As Dani’s transformative work evolves in style and subject matter, the magic continues in her latest production, “Gender Breakdown”. Set to open in Chicago on Feb. 22 at Collaboraction Theater, “Gender Breakdown” evolved from conversations about women theater makers and injustices in industry power dynamics. The 2016 ousting of an artistic director at Chicago’s Profiles Theater and a growing national dialogue decrying the lack of gender parity, combined with widespread evidence of sexual harassment and abuse in the overall theater industry, primed Dani’s new activist spin.

Gender BreakdownDani and her collaborative team repeat their sharp dissection of conventional paradigms about the female body using deft Shakespearian skill as they create metaphorical constructs that reflect challenging theatrical environments for stage artists. The audition process drives the action on stage for aspiring artists, against an industry backdrop where the gender gap for women is already greater than statistics in other industries. In the play, women don’t make the cut and this sets up serious and humorous situations for the audience to experience new insights without force feeding the disparaging truth.

Dani admits people think they know sexism and misogyny but when you go deeper into underlying layers and forces that intersect – issues like race, class, sexual orientation, and privilege – you realize it’s more complicated than you thought. Whether it’s pay inequities amongst men and women, or the small number of plays written and produced by women, the results from a Gender Breakdown study confirm the numbers aren’t great. I think Pulitzer Prize winning novelist and playwright Marsha Norman said it best, “If life worked like theater, 4 out of 5 things you would have ever heard would have been said by men.” We all know how messed up the world would really be if only men’s voices were heard!
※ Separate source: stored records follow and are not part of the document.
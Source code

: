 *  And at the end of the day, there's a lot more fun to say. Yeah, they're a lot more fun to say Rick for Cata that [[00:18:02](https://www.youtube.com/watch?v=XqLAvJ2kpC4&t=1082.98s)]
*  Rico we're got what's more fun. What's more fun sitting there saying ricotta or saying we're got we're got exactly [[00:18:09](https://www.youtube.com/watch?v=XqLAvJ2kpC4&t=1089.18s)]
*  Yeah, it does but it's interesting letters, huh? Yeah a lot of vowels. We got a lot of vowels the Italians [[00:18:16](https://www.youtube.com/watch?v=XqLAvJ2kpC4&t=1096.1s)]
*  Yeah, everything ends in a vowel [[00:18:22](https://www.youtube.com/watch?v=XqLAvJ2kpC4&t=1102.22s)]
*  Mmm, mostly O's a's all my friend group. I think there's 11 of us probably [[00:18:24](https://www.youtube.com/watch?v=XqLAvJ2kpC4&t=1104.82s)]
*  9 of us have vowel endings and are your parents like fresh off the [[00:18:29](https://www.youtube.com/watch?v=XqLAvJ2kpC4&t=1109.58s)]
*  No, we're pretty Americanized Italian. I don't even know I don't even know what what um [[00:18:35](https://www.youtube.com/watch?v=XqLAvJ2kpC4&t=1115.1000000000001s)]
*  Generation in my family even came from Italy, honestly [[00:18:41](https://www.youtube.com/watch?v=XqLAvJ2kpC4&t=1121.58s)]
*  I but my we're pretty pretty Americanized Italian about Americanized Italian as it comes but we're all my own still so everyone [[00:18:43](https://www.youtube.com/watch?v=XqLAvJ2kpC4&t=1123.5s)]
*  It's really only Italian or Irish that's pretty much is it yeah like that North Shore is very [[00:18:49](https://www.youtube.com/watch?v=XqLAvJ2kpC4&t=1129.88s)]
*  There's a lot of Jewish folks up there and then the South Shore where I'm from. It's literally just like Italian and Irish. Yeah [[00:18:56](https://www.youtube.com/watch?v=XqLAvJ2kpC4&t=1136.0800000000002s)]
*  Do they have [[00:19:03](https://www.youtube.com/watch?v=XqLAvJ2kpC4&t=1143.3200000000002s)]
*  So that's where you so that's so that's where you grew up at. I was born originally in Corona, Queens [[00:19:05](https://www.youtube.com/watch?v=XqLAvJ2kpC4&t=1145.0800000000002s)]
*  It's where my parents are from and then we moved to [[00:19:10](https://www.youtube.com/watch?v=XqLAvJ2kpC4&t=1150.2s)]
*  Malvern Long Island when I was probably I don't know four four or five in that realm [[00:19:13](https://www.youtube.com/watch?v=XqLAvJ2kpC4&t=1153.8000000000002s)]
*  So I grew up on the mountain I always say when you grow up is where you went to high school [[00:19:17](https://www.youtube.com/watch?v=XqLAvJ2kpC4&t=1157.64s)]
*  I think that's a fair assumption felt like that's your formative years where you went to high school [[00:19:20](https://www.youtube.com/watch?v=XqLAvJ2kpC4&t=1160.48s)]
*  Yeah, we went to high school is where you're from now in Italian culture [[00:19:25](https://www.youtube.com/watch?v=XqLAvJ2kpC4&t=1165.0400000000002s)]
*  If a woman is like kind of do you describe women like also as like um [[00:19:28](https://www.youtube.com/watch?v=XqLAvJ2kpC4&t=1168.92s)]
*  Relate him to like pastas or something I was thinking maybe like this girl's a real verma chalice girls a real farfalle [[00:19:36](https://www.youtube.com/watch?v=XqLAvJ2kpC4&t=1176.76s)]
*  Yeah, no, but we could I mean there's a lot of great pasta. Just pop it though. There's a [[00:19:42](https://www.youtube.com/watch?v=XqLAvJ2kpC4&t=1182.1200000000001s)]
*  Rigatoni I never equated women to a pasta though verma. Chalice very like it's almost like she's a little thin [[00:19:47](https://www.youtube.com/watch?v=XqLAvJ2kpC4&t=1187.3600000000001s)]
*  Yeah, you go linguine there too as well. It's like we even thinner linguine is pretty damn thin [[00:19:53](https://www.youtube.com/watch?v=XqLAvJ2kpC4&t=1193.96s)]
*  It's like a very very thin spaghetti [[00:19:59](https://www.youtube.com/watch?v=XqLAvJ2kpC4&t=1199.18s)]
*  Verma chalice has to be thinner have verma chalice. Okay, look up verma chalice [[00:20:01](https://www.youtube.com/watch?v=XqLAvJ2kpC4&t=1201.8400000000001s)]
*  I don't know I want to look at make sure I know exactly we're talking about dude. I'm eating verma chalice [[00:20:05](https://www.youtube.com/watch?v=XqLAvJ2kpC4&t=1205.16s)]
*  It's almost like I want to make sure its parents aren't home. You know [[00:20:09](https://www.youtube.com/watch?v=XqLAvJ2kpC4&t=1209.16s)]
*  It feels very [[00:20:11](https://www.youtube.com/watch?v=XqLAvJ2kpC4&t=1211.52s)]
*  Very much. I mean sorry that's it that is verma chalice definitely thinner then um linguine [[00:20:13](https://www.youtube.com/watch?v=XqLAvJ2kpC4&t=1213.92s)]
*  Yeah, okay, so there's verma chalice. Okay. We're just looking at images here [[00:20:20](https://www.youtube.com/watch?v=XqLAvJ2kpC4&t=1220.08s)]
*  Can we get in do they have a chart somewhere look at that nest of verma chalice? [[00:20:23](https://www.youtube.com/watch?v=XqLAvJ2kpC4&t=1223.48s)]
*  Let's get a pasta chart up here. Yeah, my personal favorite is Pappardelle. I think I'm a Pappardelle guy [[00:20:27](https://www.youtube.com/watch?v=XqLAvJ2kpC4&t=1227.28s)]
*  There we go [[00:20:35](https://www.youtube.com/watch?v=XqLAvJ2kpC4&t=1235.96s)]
But hope is alive in “Gender Breakdown.” The play creators are all female, as is the design and production team responsible for bringing “Gender Breakdown” to the stage. You’ve met Dani and her talent for shaping story, and her co-creator Erica Vannon is also a theater force. She serves as director, producer and collaborative artist In the play, and has worked with Dani on other projects including, “Spandx You Very Much.” Erica is the founder of a project based theater company, her  and her experience teaching movement workshops continues to foster creativity and common language, all critical element in “Gender Breakdown.”
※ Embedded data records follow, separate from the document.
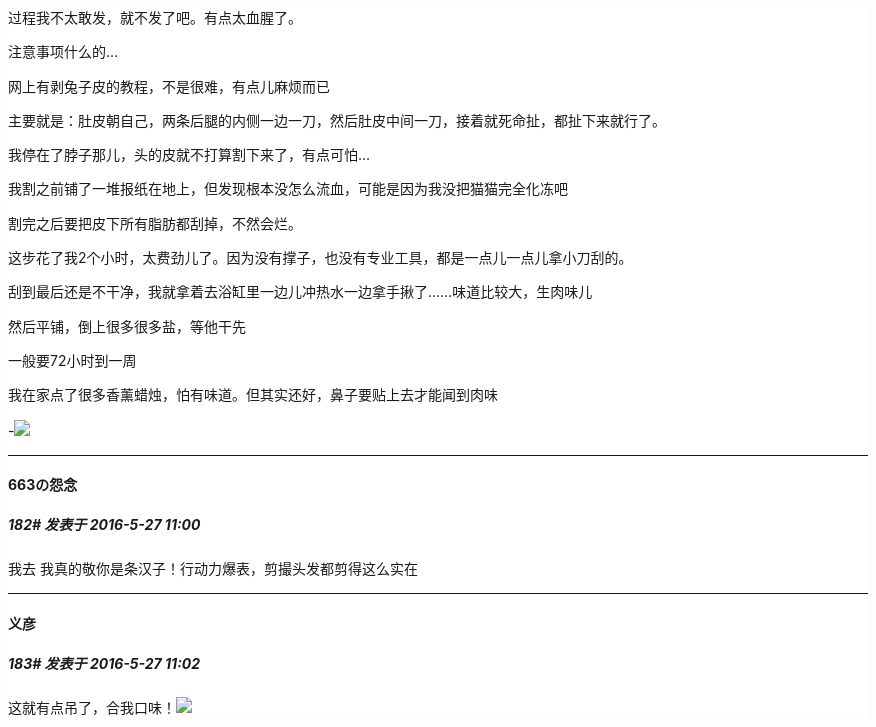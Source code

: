 

过程我不太敢发，就不发了吧。有点太血腥了。


注意事项什么的…

网上有剥兔子皮的教程，不是很难，有点儿麻烦而已



主要就是：肚皮朝自己，两条后腿的内侧一边一刀，然后肚皮中间一刀，接着就死命扯，都扯下来就行了。

我停在了脖子那儿，头的皮就不打算割下来了，有点可怕…


我割之前铺了一堆报纸在地上，但发现根本没怎么流血，可能是因为我没把猫猫完全化冻吧


割完之后要把皮下所有脂肪都刮掉，不然会烂。

这步花了我2个小时，太费劲儿了。因为没有撑子，也没有专业工具，都是一点儿一点儿拿小刀刮的。

刮到最后还是不干净，我就拿着去浴缸里一边儿冲热水一边拿手揪了……味道比较大，生肉味儿


然后平铺，倒上很多很多盐，等他干先

一般要72小时到一周


我在家点了很多香薰蜡烛，怕有味道。但其实还好，鼻子要贴上去才能闻到肉味


-<img src="http://ww2.sinaimg.cn/mw1024/5770ef90gw1f49huueq9rj20zk0qo126.jpg" referrerpolicy="no-referrer">









*****

####  663の怨念  
##### 182#       发表于 2016-5-27 11:00




我去 我真的敬你是条汉子！行动力爆表，剪撮头发都剪得这么实在







*****

####  义彦  
##### 183#       发表于 2016-5-27 11:02




这就有点吊了，合我口味！<img src="https://static.saraba1st.com/image/smiley/face/15.gif" referrerpolicy="no-referrer">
The all female design and production team on and off stage includes: Sarah JHP Watkins (set designer), Becca Venable (lighting designer), Katherine Pavlovna Goldberg (costume designer), Karli Blalock (sound designer), Sarah Moeller (producer), Kelly Butler (production manager), Caitlin Body (stage manager), Brittany T. Jasper (assistant stage manager), Becca Venable (technical director) and Carley Walker (master electrician).

As Gender Breakdown gets ready to make its world premiere, the play’s message moves beyond gender inequity and injustices in the theater world. Audiences learn how and why women are still marginalized in America. Insights garnered from more than 200 conversations and interviews of gut-wrenching stories of violence, segregation, disrespect and marginalization expose the real issues surrounding gender politics and racism.

“Gender Breakdown” could just be our yellow brick road for women to escape the negative perceptions and experiences rooted in college theater programs that encourage dysfunctional talk around body image. We need to continue to pull back the curtain and help every Dorothy to stand together to break the silence if we are to achieve equality.

I believe Dani Bryant is the great and powerful Oz we need. She shapes meaningful dialogue that provides rewarding experiences for theater artists as well as insightful entertainment for audiences. As Dani pursues a master’s degree in more clinical studies grounded in the therapeutic models of stage experiences, her work and private practice with artists will continue to enrich the landscape for women and our larger world.